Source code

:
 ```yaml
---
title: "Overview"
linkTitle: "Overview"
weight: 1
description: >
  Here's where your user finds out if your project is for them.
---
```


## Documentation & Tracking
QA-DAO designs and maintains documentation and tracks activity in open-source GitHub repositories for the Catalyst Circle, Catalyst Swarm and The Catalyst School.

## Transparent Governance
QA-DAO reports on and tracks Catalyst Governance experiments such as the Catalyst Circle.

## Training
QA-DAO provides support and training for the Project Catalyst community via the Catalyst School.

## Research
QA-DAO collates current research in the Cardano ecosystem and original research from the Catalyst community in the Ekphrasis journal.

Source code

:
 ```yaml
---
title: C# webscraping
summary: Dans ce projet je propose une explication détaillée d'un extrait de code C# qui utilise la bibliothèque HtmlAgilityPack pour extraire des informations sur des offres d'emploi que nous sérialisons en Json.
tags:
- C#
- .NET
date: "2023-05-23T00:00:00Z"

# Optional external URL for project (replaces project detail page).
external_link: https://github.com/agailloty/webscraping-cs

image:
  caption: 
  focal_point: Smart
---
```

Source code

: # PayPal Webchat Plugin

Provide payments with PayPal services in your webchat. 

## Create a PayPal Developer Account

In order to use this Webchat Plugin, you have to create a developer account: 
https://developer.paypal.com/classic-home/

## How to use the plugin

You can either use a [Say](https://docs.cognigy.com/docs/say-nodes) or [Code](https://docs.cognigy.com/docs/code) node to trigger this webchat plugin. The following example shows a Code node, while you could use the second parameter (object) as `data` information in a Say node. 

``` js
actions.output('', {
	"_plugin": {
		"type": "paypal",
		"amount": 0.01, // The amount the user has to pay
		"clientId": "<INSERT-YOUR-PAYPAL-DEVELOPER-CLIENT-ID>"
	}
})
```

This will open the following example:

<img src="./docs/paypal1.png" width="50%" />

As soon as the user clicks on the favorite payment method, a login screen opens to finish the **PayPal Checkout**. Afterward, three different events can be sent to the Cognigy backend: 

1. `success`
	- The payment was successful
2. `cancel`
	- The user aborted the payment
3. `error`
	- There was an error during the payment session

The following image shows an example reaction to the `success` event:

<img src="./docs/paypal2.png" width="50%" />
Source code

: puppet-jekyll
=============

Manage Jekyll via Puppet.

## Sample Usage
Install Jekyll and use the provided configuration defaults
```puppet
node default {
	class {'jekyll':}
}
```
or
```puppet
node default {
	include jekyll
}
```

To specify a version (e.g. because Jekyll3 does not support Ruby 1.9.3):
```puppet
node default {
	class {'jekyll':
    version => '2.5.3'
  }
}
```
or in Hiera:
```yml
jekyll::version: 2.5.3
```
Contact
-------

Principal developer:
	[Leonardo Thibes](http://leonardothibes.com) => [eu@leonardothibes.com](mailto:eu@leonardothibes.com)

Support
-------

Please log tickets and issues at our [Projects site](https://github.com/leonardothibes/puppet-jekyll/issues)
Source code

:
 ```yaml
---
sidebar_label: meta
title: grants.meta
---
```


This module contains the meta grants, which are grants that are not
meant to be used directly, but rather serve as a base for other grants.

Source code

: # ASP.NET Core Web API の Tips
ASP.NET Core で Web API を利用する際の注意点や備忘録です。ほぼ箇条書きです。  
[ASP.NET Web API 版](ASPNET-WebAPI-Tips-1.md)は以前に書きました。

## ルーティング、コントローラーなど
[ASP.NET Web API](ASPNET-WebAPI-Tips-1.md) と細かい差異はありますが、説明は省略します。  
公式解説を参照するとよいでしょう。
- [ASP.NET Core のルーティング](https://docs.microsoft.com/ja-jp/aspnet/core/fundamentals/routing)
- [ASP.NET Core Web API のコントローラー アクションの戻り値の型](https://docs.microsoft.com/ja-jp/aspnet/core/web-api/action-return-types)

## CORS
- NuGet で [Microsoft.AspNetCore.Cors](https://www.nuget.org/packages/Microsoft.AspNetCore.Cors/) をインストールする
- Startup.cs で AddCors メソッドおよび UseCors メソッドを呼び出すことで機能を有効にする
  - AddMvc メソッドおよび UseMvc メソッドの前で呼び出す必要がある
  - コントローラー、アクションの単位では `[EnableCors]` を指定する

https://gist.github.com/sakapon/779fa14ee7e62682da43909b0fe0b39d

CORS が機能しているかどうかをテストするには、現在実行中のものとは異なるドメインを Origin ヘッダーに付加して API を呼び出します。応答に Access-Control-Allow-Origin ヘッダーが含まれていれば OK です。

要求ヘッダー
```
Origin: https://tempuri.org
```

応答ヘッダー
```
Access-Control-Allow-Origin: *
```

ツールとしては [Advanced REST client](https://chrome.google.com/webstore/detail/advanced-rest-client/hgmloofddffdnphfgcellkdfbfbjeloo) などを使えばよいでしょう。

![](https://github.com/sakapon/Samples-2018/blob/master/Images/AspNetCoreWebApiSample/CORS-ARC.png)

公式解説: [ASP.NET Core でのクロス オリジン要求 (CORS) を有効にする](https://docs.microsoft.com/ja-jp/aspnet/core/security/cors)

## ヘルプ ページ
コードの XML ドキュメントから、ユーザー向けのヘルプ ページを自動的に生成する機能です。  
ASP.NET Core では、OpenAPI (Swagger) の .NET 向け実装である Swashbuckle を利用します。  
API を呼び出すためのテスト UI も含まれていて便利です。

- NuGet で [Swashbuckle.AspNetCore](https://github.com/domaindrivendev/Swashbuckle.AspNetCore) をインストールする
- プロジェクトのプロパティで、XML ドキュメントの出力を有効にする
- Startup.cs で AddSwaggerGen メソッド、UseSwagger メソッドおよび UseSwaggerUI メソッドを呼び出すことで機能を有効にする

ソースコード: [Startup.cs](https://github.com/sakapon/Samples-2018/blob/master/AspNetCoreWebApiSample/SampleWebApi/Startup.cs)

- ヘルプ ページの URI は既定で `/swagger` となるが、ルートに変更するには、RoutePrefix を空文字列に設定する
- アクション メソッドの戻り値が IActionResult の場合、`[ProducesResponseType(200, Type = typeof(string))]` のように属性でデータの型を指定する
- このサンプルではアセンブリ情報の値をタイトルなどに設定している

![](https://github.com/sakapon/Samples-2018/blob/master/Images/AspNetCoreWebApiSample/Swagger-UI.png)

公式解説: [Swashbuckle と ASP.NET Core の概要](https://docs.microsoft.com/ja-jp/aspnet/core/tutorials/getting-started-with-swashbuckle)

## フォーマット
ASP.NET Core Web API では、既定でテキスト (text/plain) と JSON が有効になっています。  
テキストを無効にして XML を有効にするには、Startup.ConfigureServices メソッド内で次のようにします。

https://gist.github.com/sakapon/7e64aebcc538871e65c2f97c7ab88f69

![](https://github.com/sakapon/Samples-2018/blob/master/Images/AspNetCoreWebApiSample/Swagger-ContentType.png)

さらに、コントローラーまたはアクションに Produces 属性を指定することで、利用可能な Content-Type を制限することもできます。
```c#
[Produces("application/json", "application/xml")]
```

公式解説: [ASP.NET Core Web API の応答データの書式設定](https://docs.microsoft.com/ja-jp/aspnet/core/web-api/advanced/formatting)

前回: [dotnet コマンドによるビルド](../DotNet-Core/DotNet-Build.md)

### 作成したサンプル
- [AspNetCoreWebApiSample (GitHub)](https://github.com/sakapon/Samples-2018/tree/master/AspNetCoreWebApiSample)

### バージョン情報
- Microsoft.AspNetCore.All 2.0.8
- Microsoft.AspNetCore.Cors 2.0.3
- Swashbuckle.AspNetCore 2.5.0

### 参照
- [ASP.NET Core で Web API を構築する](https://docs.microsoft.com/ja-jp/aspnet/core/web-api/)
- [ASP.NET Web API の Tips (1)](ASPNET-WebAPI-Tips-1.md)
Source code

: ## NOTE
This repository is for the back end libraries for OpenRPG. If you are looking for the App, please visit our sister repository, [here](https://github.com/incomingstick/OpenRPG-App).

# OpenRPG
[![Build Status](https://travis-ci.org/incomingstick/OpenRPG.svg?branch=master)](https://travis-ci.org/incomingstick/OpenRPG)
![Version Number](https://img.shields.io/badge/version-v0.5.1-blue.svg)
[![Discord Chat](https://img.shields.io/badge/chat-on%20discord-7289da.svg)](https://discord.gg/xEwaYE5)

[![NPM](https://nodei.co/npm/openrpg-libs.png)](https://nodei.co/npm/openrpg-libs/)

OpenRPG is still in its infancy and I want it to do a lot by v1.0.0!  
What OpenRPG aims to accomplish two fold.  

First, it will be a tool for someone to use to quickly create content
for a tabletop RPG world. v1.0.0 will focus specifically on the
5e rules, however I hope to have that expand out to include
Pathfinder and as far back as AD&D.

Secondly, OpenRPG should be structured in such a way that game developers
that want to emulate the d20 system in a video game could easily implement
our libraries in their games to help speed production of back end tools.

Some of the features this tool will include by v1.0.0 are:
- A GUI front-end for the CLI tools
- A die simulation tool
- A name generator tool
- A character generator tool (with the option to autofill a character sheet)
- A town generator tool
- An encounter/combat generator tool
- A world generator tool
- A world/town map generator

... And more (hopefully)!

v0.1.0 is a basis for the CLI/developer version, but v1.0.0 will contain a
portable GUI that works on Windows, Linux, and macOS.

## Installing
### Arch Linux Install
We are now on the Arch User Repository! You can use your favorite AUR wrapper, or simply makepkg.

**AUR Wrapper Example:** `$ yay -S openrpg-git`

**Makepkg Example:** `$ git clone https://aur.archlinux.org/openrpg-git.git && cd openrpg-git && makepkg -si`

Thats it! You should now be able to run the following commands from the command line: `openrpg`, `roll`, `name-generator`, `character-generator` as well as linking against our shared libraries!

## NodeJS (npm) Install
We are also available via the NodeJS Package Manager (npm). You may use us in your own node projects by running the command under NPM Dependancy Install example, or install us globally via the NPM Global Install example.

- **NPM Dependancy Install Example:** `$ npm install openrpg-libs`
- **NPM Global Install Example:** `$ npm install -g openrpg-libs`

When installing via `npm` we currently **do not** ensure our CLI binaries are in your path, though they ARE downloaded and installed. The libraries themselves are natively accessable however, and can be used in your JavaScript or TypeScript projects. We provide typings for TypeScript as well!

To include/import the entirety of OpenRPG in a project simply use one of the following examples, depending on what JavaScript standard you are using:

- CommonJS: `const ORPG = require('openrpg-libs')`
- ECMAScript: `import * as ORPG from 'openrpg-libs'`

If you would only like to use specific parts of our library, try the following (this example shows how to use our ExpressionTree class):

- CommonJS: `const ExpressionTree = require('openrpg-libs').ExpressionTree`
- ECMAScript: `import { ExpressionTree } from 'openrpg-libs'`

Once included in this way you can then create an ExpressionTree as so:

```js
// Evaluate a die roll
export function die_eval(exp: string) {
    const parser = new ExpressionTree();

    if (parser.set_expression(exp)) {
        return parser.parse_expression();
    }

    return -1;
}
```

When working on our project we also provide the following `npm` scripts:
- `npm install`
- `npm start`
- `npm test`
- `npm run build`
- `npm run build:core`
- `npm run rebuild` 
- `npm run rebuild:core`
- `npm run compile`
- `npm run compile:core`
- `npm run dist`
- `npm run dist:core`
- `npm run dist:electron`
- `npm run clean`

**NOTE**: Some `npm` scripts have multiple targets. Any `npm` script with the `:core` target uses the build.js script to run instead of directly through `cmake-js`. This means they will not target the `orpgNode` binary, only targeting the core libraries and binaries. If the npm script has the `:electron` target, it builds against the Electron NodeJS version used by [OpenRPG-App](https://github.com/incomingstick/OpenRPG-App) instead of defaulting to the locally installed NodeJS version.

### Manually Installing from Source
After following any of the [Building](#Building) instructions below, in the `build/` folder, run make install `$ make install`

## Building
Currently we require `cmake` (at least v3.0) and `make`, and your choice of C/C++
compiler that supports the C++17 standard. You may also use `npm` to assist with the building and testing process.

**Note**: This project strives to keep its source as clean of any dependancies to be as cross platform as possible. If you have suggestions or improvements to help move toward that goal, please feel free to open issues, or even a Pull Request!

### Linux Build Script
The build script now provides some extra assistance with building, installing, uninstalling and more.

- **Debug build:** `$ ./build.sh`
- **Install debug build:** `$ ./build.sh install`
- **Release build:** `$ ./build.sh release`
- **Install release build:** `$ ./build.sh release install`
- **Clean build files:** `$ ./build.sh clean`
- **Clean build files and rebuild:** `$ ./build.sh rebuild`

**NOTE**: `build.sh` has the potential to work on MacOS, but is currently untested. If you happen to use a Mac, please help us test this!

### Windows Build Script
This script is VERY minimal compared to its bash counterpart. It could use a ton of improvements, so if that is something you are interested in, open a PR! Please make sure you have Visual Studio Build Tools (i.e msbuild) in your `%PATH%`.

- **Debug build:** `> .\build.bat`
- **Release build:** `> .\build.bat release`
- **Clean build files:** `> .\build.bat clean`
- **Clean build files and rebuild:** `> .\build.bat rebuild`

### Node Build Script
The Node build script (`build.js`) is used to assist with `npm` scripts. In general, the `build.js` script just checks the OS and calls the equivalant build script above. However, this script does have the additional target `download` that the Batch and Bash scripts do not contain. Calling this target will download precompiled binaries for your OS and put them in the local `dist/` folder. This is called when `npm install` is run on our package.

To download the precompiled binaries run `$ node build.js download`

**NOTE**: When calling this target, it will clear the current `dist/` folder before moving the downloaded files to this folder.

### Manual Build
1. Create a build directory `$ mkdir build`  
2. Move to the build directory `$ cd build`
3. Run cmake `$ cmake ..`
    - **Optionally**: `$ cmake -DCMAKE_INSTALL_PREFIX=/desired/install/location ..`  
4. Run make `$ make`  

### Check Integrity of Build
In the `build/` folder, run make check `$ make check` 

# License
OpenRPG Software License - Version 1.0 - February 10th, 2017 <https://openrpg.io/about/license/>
○ ○ ○ ○ ○ ○ ○
▶ [Directions]: Each line holding "Overview" in the records should be copied out.

▶ [Answer to this problem]:
title: "Overview"
linkTitle: "Overview"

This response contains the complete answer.